- Task statement -
Every line holding the string "README" should be copied out of the listing.

- Given information -
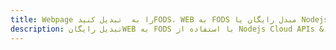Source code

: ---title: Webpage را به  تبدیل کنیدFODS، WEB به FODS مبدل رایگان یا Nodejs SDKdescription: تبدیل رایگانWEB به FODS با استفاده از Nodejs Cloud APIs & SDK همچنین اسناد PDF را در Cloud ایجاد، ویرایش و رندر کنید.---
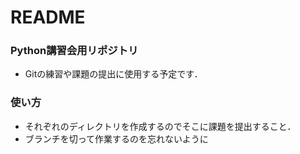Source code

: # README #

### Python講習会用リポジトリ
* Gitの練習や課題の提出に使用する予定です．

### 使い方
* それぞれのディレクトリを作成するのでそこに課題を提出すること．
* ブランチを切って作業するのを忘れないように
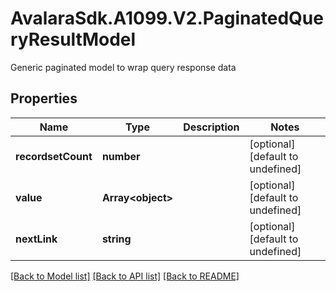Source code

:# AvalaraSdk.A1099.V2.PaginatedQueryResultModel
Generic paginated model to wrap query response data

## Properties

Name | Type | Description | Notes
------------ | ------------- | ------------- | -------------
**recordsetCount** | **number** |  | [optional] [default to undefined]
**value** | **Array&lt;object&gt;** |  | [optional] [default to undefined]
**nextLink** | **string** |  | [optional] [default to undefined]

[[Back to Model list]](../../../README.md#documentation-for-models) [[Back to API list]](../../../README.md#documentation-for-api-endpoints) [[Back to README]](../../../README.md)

==

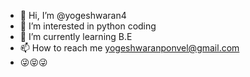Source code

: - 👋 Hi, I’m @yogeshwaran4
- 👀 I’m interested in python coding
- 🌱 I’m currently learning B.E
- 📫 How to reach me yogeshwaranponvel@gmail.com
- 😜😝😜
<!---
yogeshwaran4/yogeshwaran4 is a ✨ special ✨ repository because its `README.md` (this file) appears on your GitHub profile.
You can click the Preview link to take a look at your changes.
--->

- Reply to the exercise -
: # README #
[[Back to Model list]](../../../README.md#documentation-for-models) [[Back to API list]](../../../README.md#documentation-for-api-endpoints) [[Back to README]](../../../README.md)
yogeshwaran4/yogeshwaran4 is a ✨ special ✨ repository because its `README.md` (this file) appears on your GitHub profile.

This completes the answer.